Sobrevolé el terremoto. Estaba justo el 27 febrero a la hora señalada en uno de los pocos lugares del territorio nacional en que no tembló: el aire. Volaba hacia Santiago y tuve que volver. Para mí el terremoto fue ante todo una interminable histeria en el aeropuerto de Lima, dos días en esa deliciosa ciudad, un par de libros y un televisor que se cayó sin romperse. En gran parte, a través de ese televisor pude vivir lo que quedaba de ese terremoto. No la sensación de que el suelo ya no quiere nada contigo, no el derrumbe de los muros, no la entrada del mar a la plaza, la calle, la casa, sino la confusión misma de los informes, los reportajes, los noticieros en vivo que no lo eran tanto, los comentarios, los chillidos, las alarmas y las llamadas a la calma, apresuradas ambas, equivocadas las dos.
A través de ese televisor vi cómo al pasar de los días las ideas de lo que éramos y debíamos ser quedaban hechas trizas. Fue el verdadero, el inapelable, el innegable fin de la transición. Un golpe de tierra que deshacía de una sola vez la idea de que éramos un país ejemplar donde puede temblar más que en cualquier otro y no destrozarse hasta los cimientos casas, colegios, vidas humanas mal preparadas contra lo esperable: un terremoto en Chile. Un terremoto que, como todo en Chile, tenía que terminar por ser un terremoto político. Y el error fatal de Bachelet y el maremoto, y la mala voluntad militar, y los saqueos, y los vecinos armándose contra hordas de pobres que no llegaron nunca a matarlos. Las comunicaciones, las carreteras, las alarmas puestas todas en cuestión, justo cuando se terminaba una era y empezaba otra. Cuando acababa, al parecer, algo más que una coalición; cuando, al margen de alianzas y presidentes, era una visión del progreso chileno, de su éxito, de sus olvidos la que quedaba para siempre damnificada.

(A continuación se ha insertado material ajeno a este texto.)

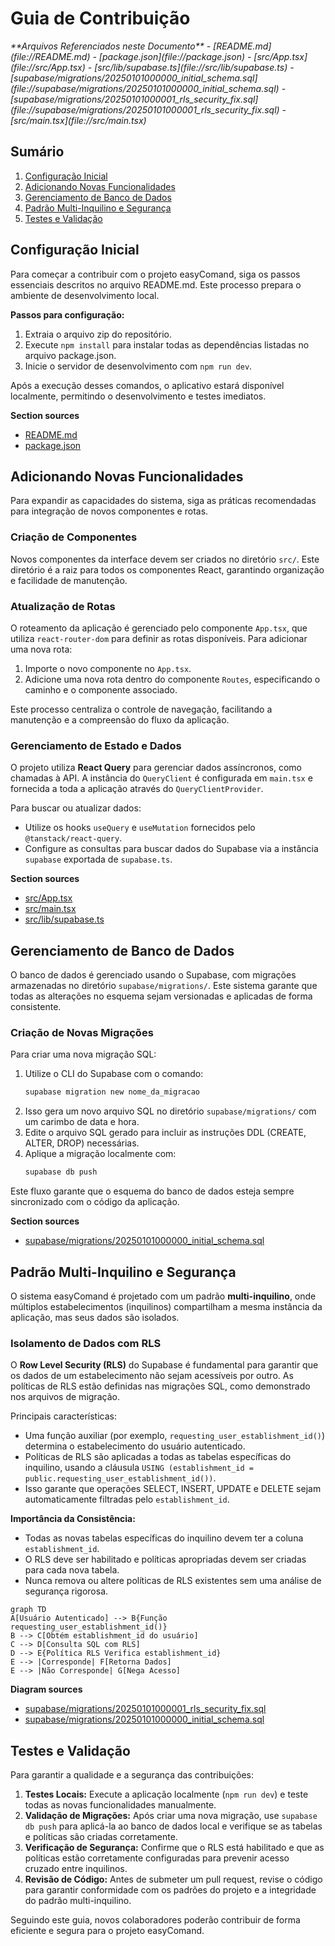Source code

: # Guia de Contribuição

<cite>
**Arquivos Referenciados neste Documento**  
- [README.md](file://README.md)
- [package.json](file://package.json)
- [src/App.tsx](file://src/App.tsx)
- [src/lib/supabase.ts](file://src/lib/supabase.ts)
- [supabase/migrations/20250101000000_initial_schema.sql](file://supabase/migrations/20250101000000_initial_schema.sql)
- [supabase/migrations/20250101000001_rls_security_fix.sql](file://supabase/migrations/20250101000001_rls_security_fix.sql)
- [src/main.tsx](file://src/main.tsx)
</cite>

## Sumário
1. [Configuração Inicial](#configuração-inicial)
2. [Adicionando Novas Funcionalidades](#adicionando-novas-funcionalidades)
3. [Gerenciamento de Banco de Dados](#gerenciamento-de-banco-de-dados)
4. [Padrão Multi-Inquilino e Segurança](#padrão-multi-inquilino-e-segurança)
5. [Testes e Validação](#testes-e-validação)

## Configuração Inicial

Para começar a contribuir com o projeto easyComand, siga os passos essenciais descritos no arquivo README.md. Este processo prepara o ambiente de desenvolvimento local.

**Passos para configuração:**
1. Extraia o arquivo zip do repositório.
2. Execute `npm install` para instalar todas as dependências listadas no arquivo package.json.
3. Inicie o servidor de desenvolvimento com `npm run dev`.

Após a execução desses comandos, o aplicativo estará disponível localmente, permitindo o desenvolvimento e testes imediatos.

**Section sources**
- [README.md](file://README.md#L1-L8)
- [package.json](file://package.json#L1-L47)

## Adicionando Novas Funcionalidades

Para expandir as capacidades do sistema, siga as práticas recomendadas para integração de novos componentes e rotas.

### Criação de Componentes

Novos componentes da interface devem ser criados no diretório `src/`. Este diretório é a raiz para todos os componentes React, garantindo organização e facilidade de manutenção.

### Atualização de Rotas

O roteamento da aplicação é gerenciado pelo componente `App.tsx`, que utiliza `react-router-dom` para definir as rotas disponíveis. Para adicionar uma nova rota:

1. Importe o novo componente no `App.tsx`.
2. Adicione uma nova rota dentro do componente `Routes`, especificando o caminho e o componente associado.

Este processo centraliza o controle de navegação, facilitando a manutenção e a compreensão do fluxo da aplicação.

### Gerenciamento de Estado e Dados

O projeto utiliza **React Query** para gerenciar dados assíncronos, como chamadas à API. A instância do `QueryClient` é configurada em `main.tsx` e fornecida a toda a aplicação através do `QueryClientProvider`.

Para buscar ou atualizar dados:
- Utilize os hooks `useQuery` e `useMutation` fornecidos pelo `@tanstack/react-query`.
- Configure as consultas para buscar dados do Supabase via a instância `supabase` exportada de `supabase.ts`.

**Section sources**
- [src/App.tsx](file://src/App.tsx#L20-L27)
- [src/main.tsx](file://src/main.tsx#L10-L17)
- [src/lib/supabase.ts](file://src/lib/supabase.ts#L9-L9)

## Gerenciamento de Banco de Dados

O banco de dados é gerenciado usando o Supabase, com migrações armazenadas no diretório `supabase/migrations/`. Este sistema garante que todas as alterações no esquema sejam versionadas e aplicadas de forma consistente.

### Criação de Novas Migrações

Para criar uma nova migração SQL:

1. Utilize o CLI do Supabase com o comando:
   ```bash
   supabase migration new nome_da_migracao
   ```
2. Isso gera um novo arquivo SQL no diretório `supabase/migrations/` com um carimbo de data e hora.
3. Edite o arquivo SQL gerado para incluir as instruções DDL (CREATE, ALTER, DROP) necessárias.
4. Aplique a migração localmente com:
   ```bash
   supabase db push
   ```

Este fluxo garante que o esquema do banco de dados esteja sempre sincronizado com o código da aplicação.

**Section sources**
- [supabase/migrations/20250101000000_initial_schema.sql](file://supabase/migrations/20250101000000_initial_schema.sql#L1-L506)

## Padrão Multi-Inquilino e Segurança

O sistema easyComand é projetado com um padrão **multi-inquilino**, onde múltiplos estabelecimentos (inquilinos) compartilham a mesma instância da aplicação, mas seus dados são isolados.

### Isolamento de Dados com RLS

O **Row Level Security (RLS)** do Supabase é fundamental para garantir que os dados de um estabelecimento não sejam acessíveis por outro. As políticas de RLS estão definidas nas migrações SQL, como demonstrado nos arquivos de migração.

Principais características:
- Uma função auxiliar (por exemplo, `requesting_user_establishment_id()`) determina o estabelecimento do usuário autenticado.
- Políticas de RLS são aplicadas a todas as tabelas específicas do inquilino, usando a cláusula `USING (establishment_id = public.requesting_user_establishment_id())`.
- Isso garante que operações SELECT, INSERT, UPDATE e DELETE sejam automaticamente filtradas pelo `establishment_id`.

**Importância da Consistência:**
- Todas as novas tabelas específicas do inquilino devem ter a coluna `establishment_id`.
- O RLS deve ser habilitado e políticas apropriadas devem ser criadas para cada nova tabela.
- Nunca remova ou altere políticas de RLS existentes sem uma análise de segurança rigorosa.

```mermaid
graph TD
A[Usuário Autenticado] --> B{Função requesting_user_establishment_id()}
B --> C[Obtém establishment_id do usuário]
C --> D[Consulta SQL com RLS]
D --> E{Política RLS Verifica establishment_id}
E --> |Corresponde| F[Retorna Dados]
E --> |Não Corresponde| G[Nega Acesso]
```

**Diagram sources**
- [supabase/migrations/20250101000001_rls_security_fix.sql](file://supabase/migrations/20250101000001_rls_security_fix.sql#L1-L357)
- [supabase/migrations/20250101000000_initial_schema.sql](file://supabase/migrations/20250101000000_initial_schema.sql#L447-L504)

## Testes e Validação

Para garantir a qualidade e a segurança das contribuições:

1. **Testes Locais:** Execute a aplicação localmente (`npm run dev`) e teste todas as novas funcionalidades manualmente.
2. **Validação de Migrações:** Após criar uma nova migração, use `supabase db push` para aplicá-la ao banco de dados local e verifique se as tabelas e políticas são criadas corretamente.
3. **Verificação de Segurança:** Confirme que o RLS está habilitado e que as políticas estão corretamente configuradas para prevenir acesso cruzado entre inquilinos.
4. **Revisão de Código:** Antes de submeter um pull request, revise o código para garantir conformidade com os padrões do projeto e a integridade do padrão multi-inquilino.

Seguindo este guia, novos colaboradores poderão contribuir de forma eficiente e segura para o projeto easyComand.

La idea de que éramos un solo y único país quedó también hecha trizas. Santiago a las pocas semanas de pie como si nada. Concepción, Talca o Constitución aún destrozadas un año después. La provincia que mostró sus entrañas olvidadas, la confusión y la solidaridad, un atraso y un intento que nada tienen que ver con el de la capital. Santiago, que parece ahora más que nunca una isla sin raíces, un país aparte que no comprende ni quiere comprender al resto de sus órganos. El terremoto que es en la capital un recuerdo entre tantos otros de ese 2010, donde todo pareció ocurrir al mismo tiempo. El terremoto que es en el sur un dragón de muchas cabezas que no termina nunca de volver, de no irse del todo, de quedarse en el corazón mismo de esas casas que se llevó no sólo el mar o la polvareda, que mostró grietas más profundas, más difíciles de llenar.

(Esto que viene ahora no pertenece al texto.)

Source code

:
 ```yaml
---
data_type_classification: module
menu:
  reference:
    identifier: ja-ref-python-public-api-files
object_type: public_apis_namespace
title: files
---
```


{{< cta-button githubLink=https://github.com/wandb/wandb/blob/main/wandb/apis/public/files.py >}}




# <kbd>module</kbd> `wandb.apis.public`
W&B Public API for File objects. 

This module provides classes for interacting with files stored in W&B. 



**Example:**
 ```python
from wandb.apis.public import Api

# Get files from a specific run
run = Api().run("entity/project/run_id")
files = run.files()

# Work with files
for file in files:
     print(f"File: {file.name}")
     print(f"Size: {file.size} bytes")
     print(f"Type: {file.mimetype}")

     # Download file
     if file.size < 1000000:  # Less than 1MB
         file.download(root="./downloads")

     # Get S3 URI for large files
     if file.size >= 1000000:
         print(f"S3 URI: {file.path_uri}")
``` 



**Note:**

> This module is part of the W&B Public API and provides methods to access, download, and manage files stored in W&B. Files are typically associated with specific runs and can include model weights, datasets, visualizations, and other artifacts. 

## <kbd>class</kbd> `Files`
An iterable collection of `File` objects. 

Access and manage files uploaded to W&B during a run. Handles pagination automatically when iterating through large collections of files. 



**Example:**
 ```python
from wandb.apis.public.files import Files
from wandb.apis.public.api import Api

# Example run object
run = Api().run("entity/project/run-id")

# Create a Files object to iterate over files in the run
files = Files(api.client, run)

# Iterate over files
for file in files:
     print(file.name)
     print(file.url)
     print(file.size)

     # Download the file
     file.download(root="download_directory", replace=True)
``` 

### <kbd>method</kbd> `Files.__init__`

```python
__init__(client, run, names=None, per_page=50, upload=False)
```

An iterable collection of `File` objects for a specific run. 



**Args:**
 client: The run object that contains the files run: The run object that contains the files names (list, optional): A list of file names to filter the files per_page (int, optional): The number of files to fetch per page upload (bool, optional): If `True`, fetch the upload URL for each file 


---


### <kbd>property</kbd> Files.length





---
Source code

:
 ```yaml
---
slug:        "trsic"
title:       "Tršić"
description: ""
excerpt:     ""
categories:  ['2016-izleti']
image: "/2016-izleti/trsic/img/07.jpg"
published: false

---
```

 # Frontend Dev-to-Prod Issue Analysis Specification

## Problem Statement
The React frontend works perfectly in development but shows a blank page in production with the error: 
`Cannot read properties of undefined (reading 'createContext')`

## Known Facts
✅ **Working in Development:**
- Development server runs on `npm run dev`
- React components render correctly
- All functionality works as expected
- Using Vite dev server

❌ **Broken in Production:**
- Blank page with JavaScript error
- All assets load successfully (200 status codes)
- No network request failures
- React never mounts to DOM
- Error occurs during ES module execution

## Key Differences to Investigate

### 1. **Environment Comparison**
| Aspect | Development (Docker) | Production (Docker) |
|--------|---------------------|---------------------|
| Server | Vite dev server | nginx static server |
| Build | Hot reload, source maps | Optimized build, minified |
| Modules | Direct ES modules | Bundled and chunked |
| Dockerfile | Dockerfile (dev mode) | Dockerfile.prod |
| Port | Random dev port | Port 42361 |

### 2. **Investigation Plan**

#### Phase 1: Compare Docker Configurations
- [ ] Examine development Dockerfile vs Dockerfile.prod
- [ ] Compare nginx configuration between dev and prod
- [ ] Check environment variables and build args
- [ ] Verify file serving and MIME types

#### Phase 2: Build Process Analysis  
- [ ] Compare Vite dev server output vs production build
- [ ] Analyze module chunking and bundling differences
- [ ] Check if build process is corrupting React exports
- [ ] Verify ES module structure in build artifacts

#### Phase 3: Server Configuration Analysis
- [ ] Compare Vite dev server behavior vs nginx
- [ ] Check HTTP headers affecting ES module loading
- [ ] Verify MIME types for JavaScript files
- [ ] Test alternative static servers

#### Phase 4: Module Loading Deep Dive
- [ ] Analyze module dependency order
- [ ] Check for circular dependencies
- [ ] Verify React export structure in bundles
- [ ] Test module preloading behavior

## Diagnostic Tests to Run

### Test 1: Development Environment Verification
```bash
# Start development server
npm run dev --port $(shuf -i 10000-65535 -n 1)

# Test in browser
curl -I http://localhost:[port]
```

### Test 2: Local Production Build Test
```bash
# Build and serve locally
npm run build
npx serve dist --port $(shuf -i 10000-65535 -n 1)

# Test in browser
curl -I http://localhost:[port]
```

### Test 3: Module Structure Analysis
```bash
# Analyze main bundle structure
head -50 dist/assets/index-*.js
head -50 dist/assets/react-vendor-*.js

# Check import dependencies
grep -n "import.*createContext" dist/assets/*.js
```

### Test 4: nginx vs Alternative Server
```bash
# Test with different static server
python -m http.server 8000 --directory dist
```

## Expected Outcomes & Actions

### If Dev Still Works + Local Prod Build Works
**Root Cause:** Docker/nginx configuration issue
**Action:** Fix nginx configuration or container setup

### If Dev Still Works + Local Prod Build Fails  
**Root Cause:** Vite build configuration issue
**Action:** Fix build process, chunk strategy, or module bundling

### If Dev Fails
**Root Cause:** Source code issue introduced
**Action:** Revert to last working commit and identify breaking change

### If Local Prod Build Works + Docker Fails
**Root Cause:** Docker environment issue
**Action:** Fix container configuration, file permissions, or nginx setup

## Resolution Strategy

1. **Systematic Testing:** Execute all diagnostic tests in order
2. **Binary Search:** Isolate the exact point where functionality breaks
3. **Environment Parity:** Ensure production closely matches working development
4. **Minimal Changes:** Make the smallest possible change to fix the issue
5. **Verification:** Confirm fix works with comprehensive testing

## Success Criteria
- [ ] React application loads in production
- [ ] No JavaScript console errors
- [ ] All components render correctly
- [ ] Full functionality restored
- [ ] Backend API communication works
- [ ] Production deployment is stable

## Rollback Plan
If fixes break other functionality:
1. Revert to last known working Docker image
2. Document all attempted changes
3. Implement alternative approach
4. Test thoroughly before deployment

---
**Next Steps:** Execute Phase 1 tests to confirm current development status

Este terremoto que botó al suelo casi todas las casas coloniales y patronales que quedaban, mucho del patrimonio histórico, paradójicamente parece haber despertado el pasado de la tumba tranquila en que reposaba. Malones, campamentos, saqueos, pero también voluntarios construyendo mediaguas por todo Chile y el esfuerzo de las víctimas y sus amigos por salir del barro y la incerteza con una rapidez que también es completamente chilena.
Vimos, en 2010, el año del olvidado bicentenario, revivir nuestros fantasmas más queridos y más temidos. Ante lo inaudito, lo incomparable, descubrimos que gran parte de nuestra historia era también inaudita e incomparable. Actuamos y no pensamos. Impresiona que el primer libro sobre el terremoto que conozco lo haya escrito un mexicano: Juan Villoro. Impresiona que su libro sea también una exploración de la historia, su historia, pero sobre toda la nuestra que se escribe de catástrofe en milagro, en la cornisa misma de lo posible. La historia de un país que cree absurdamente en la estabilidad como principio, aunque se levanta justo donde se entrecruzan dos placas, geológicas, históricas, políticas, morales.

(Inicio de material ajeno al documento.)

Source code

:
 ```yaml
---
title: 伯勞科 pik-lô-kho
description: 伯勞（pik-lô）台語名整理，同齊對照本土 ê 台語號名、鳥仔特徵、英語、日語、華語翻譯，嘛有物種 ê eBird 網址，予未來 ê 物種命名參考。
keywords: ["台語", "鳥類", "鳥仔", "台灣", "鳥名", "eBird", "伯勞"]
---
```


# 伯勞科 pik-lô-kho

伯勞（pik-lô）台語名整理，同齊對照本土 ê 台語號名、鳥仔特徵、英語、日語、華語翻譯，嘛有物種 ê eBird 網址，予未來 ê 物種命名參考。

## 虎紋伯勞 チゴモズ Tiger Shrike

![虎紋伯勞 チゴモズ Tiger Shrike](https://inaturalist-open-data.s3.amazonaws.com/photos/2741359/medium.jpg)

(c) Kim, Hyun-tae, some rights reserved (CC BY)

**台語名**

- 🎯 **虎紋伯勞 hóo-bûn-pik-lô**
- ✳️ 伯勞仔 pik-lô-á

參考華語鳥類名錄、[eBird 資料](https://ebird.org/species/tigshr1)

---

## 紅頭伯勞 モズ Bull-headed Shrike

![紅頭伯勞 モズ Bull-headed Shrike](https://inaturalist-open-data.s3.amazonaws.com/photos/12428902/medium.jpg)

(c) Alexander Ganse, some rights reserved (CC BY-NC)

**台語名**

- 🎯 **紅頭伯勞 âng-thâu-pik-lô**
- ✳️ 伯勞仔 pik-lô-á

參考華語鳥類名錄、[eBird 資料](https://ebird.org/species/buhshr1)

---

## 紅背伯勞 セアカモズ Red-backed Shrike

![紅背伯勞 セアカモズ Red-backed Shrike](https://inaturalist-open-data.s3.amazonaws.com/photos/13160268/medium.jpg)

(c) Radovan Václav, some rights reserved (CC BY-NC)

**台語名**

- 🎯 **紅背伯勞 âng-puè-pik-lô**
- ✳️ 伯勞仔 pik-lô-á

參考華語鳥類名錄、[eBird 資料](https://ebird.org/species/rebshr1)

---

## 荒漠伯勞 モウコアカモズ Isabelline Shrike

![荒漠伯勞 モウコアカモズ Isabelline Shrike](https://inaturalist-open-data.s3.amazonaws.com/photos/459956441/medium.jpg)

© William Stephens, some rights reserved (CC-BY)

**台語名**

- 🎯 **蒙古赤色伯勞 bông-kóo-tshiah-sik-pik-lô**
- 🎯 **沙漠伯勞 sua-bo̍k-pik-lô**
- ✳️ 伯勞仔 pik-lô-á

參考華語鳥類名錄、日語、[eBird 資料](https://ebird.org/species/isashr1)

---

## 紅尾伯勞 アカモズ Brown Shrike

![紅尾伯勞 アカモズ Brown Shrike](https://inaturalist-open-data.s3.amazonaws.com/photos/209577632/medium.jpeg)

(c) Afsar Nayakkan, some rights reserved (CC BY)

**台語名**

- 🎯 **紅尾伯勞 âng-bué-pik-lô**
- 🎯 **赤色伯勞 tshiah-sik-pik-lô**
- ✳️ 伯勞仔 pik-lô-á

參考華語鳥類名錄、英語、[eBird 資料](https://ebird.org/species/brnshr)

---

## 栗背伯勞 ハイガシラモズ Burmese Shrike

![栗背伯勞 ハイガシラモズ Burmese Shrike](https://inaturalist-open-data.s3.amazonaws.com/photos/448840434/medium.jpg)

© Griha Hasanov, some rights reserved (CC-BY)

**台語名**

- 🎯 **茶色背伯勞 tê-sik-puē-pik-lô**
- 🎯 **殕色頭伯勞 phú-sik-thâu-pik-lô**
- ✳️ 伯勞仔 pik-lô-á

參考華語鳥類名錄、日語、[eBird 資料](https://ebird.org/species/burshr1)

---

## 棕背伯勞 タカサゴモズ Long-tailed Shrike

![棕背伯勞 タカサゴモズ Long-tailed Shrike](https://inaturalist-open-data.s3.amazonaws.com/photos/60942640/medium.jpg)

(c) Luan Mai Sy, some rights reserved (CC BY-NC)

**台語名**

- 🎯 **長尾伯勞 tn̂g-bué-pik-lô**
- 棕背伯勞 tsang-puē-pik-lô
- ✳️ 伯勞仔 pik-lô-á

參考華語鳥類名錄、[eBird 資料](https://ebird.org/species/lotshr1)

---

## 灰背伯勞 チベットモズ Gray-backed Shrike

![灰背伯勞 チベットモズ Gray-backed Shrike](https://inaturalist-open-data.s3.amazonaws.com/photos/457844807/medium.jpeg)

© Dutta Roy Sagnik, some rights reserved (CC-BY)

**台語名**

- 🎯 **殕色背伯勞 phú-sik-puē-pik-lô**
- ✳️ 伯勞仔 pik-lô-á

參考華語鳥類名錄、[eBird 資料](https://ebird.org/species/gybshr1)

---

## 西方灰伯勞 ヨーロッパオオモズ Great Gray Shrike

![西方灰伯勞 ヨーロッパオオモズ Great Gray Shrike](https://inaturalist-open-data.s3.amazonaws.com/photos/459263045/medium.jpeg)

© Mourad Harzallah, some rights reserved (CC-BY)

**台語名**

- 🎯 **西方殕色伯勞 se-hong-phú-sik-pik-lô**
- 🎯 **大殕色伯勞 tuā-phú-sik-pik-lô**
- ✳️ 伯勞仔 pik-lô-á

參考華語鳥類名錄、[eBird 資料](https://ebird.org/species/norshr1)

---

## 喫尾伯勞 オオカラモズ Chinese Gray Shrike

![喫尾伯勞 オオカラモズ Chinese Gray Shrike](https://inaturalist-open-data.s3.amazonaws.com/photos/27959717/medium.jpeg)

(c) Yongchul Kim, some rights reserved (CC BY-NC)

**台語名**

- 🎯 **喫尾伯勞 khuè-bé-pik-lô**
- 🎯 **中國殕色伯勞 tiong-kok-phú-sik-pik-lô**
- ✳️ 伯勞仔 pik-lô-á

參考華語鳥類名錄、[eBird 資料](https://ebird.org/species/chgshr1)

Los chilenos, apurados por el ritmo vertiginoso que adquirimos de remezón en remezón, apenas tuvimos tiempo para escribir columnas de opinión, la más vibrantes recogidas por Matías Rivas en las 100 mejores, crónicas y columnas del 2010. Un anuario fiebroso que muestra cuántas réplicas provocó y sigue provocando en el país ese terremoto único. Los mineros, los mapuches, los rapa nui, los presos de la cárcel de San Miguel. Rostros removidos del fondo de la tierra, que fueron surgiendo sin avisar a la superficie. Ese 27 de febrero de 2010, al final de un verano interminable volvió, sin avisarnos ni pedirnos permiso, el invierno de todos nuestros descontentos.